→ EXERCISE DIRECTIONS: A verbatim transcript of the data below is required, images omitted.

→ MATERIALS PROVIDED:
----

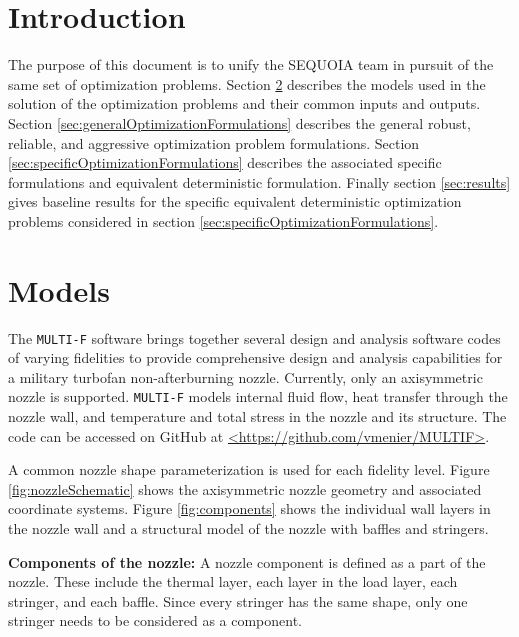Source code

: \documentclass{article}
\begin{document}
\section{Introduction}

The purpose of this document is to unify the SEQUOIA team in pursuit of the same set of optimization problems. Section \ref{sec:models} describes the models used in the solution of the optimization problems and their common inputs and outputs. Section \ref{sec:generalOptimizationFormulations} describes the general robust, reliable, and aggressive optimization problem formulations.  Section \ref{sec:specificOptimizationFormulations} describes the associated specific formulations and equivalent deterministic formulation. Finally section \ref{sec:results} gives baseline results for the specific equivalent deterministic optimization problems considered in section \ref{sec:specificOptimizationFormulations}.

\section{Models} \label{sec:models}

The \texttt{MULTI-F} software brings together several design and analysis software codes of varying fidelities to provide comprehensive design and analysis capabilities for a military turbofan non-afterburning nozzle. Currently, only an axisymmetric nozzle is supported. \texttt{MULTI-F} models internal fluid flow, heat transfer through the nozzle wall, and temperature and total stress in the nozzle and its structure. The code can be accessed on GitHub at \url{<https://github.com/vmenier/MULTIF>}.

A common nozzle shape parameterization is used for each fidelity level. Figure \ref{fig:nozzleSchematic} shows the axisymmetric nozzle geometry and associated coordinate systems. Figure \ref{fig:components} shows the individual wall layers in the nozzle wall and a structural model of the nozzle with baffles and stringers.

\begin{mdframed}
\textbf{Components of the nozzle:} A nozzle component is defined as a part of the nozzle. These include the thermal layer, each layer in the load layer, each stringer, and each baffle. Since every stringer has the same shape, only one stringer needs to be considered as a component.
\end{mdframed}
\end{document}
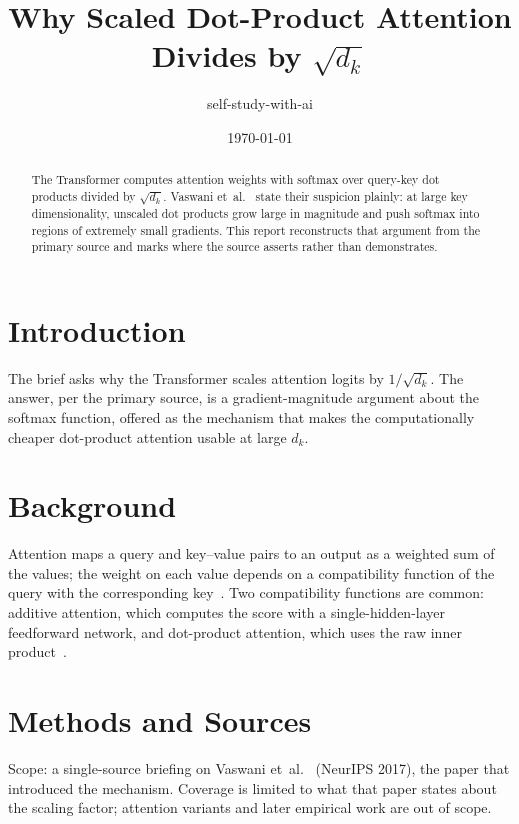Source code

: \documentclass{article}
\title{Why Scaled Dot-Product Attention Divides by $\sqrt{d_k}$}
\author{self-study-with-ai}
\date{\today}
\begin{document}
\maketitle

\begin{abstract}
The Transformer computes attention weights with softmax over query-key dot
products divided by $\sqrt{d_k}$. Vaswani et~al.~\citep{vaswani2017attention}
state their suspicion plainly: at large key dimensionality, unscaled dot
products grow large in magnitude and push softmax into regions of extremely
small gradients. This report reconstructs that argument from the primary
source and marks where the source asserts rather than demonstrates.
\end{abstract}

\section{Introduction}

The brief asks why the Transformer scales attention logits by
$1/\sqrt{d_k}$. The answer, per the primary source, is a gradient-magnitude
argument about the softmax function, offered as the mechanism that makes the
computationally cheaper dot-product attention usable at large $d_k$.

\section{Background}

Attention maps a query and key--value pairs to an output as a weighted sum of
the values; the weight on each value depends on a compatibility function of
the query with the corresponding key~\citep{vaswani2017attention}. Two
compatibility functions are common: additive attention, which computes the
score with a single-hidden-layer feedforward network, and dot-product
attention, which uses the raw inner product~\citep{vaswani2017attention}.

\section{Methods and Sources}

Scope: a single-source briefing on Vaswani et~al.~\citep{vaswani2017attention}
(NeurIPS 2017), the paper that introduced the mechanism. Coverage is limited to what
that paper states about the scaling factor; attention variants and later
empirical work are out of scope.
\end{document}
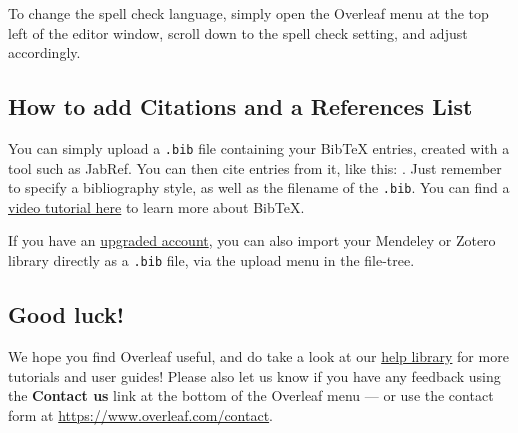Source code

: \documentclass{article}
\begin{document}
To change the spell check language, simply open the Overleaf menu at the top left of the editor window, scroll down to the spell check setting, and adjust accordingly.

\subsection{How to add Citations and a References List}

You can simply upload a \verb|.bib| file containing your BibTeX entries, created with a tool such as JabRef. You can then cite entries from it, like this: \cite{greenwade93}. Just remember to specify a bibliography style, as well as the filename of the \verb|.bib|. You can find a \href{https://www.overleaf.com/help/97-how-to-include-a-bibliography-using-bibtex}{video tutorial here} to learn more about BibTeX.

If you have an \href{https://www.overleaf.com/user/subscription/plans}{upgraded account}, you can also import your Mendeley or Zotero library directly as a \verb|.bib| file, via the upload menu in the file-tree.

\subsection{Good luck!}

We hope you find Overleaf useful, and do take a look at our \href{https://www.overleaf.com/learn}{help library} for more tutorials and user guides! Please also let us know if you have any feedback using the \textbf{Contact us} link at the bottom of the Overleaf menu --- or use the contact form at \url{https://www.overleaf.com/contact}.



\end{document}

----

→ ANSWER TO THE PROBLEM:
Source code

: \documentclass{article}
\begin{document}
\section{Introduction}

The purpose of this document is to unify the SEQUOIA team in pursuit of the same set of optimization problems. Section \ref{sec:models} describes the models used in the solution of the optimization problems and their common inputs and outputs. Section \ref{sec:generalOptimizationFormulations} describes the general robust, reliable, and aggressive optimization problem formulations.  Section \ref{sec:specificOptimizationFormulations} describes the associated specific formulations and equivalent deterministic formulation. Finally section \ref{sec:results} gives baseline results for the specific equivalent deterministic optimization problems considered in section \ref{sec:specificOptimizationFormulations}.

\section{Models} \label{sec:models}

The \texttt{MULTI-F} software brings together several design and analysis software codes of varying fidelities to provide comprehensive design and analysis capabilities for a military turbofan non-afterburning nozzle. Currently, only an axisymmetric nozzle is supported. \texttt{MULTI-F} models internal fluid flow, heat transfer through the nozzle wall, and temperature and total stress in the nozzle and its structure. The code can be accessed on GitHub at \url{<https://github.com/vmenier/MULTIF>}.

A common nozzle shape parameterization is used for each fidelity level. Figure \ref{fig:nozzleSchematic} shows the axisymmetric nozzle geometry and associated coordinate systems. Figure \ref{fig:components} shows the individual wall layers in the nozzle wall and a structural model of the nozzle with baffles and stringers.

\begin{mdframed}
\textbf{Components of the nozzle:} A nozzle component is defined as a part of the nozzle. These include the thermal layer, each layer in the load layer, each stringer, and each baffle. Since every stringer has the same shape, only one stringer needs to be considered as a component.
\end{mdframed}
\end{document}
Source code

: \documentclass{article}
\title{Why Scaled Dot-Product Attention Divides by $\sqrt{d_k}$}
\author{self-study-with-ai}
\date{\today}
\begin{document}
\maketitle

\begin{abstract}
The Transformer computes attention weights with softmax over query-key dot
products divided by $\sqrt{d_k}$. Vaswani et~al.~\citep{vaswani2017attention}
state their suspicion plainly: at large key dimensionality, unscaled dot
products grow large in magnitude and push softmax into regions of extremely
small gradients. This report reconstructs that argument from the primary
source and marks where the source asserts rather than demonstrates.
\end{abstract}

\section{Introduction}

The brief asks why the Transformer scales attention logits by
$1/\sqrt{d_k}$. The answer, per the primary source, is a gradient-magnitude
argument about the softmax function, offered as the mechanism that makes the
computationally cheaper dot-product attention usable at large $d_k$.

\section{Background}

Attention maps a query and key--value pairs to an output as a weighted sum of
the values; the weight on each value depends on a compatibility function of
the query with the corresponding key~\citep{vaswani2017attention}. Two
compatibility functions are common: additive attention, which computes the
score with a single-hidden-layer feedforward network, and dot-product
attention, which uses the raw inner product~\citep{vaswani2017attention}.

\section{Methods and Sources}

Scope: a single-source briefing on Vaswani et~al.~\citep{vaswani2017attention}
(NeurIPS 2017), the paper that introduced the mechanism. Coverage is limited to what
that paper states about the scaling factor; attention variants and later
empirical work are out of scope.
\end{document}
Source code

: \documentclass{article}
\begin{document}
To change the spell check language, simply open the Overleaf menu at the top left of the editor window, scroll down to the spell check setting, and adjust accordingly.

\subsection{How to add Citations and a References List}

You can simply upload a \verb|.bib| file containing your BibTeX entries, created with a tool such as JabRef. You can then cite entries from it, like this: \cite{greenwade93}. Just remember to specify a bibliography style, as well as the filename of the \verb|.bib|. You can find a \href{https://www.overleaf.com/help/97-how-to-include-a-bibliography-using-bibtex}{video tutorial here} to learn more about BibTeX.

If you have an \href{https://www.overleaf.com/user/subscription/plans}{upgraded account}, you can also import your Mendeley or Zotero library directly as a \verb|.bib| file, via the upload menu in the file-tree.

\subsection{Good luck!}

We hope you find Overleaf useful, and do take a look at our \href{https://www.overleaf.com/learn}{help library} for more tutorials and user guides! Please also let us know if you have any feedback using the \textbf{Contact us} link at the bottom of the Overleaf menu --- or use the contact form at \url{https://www.overleaf.com/contact}.



\end{document}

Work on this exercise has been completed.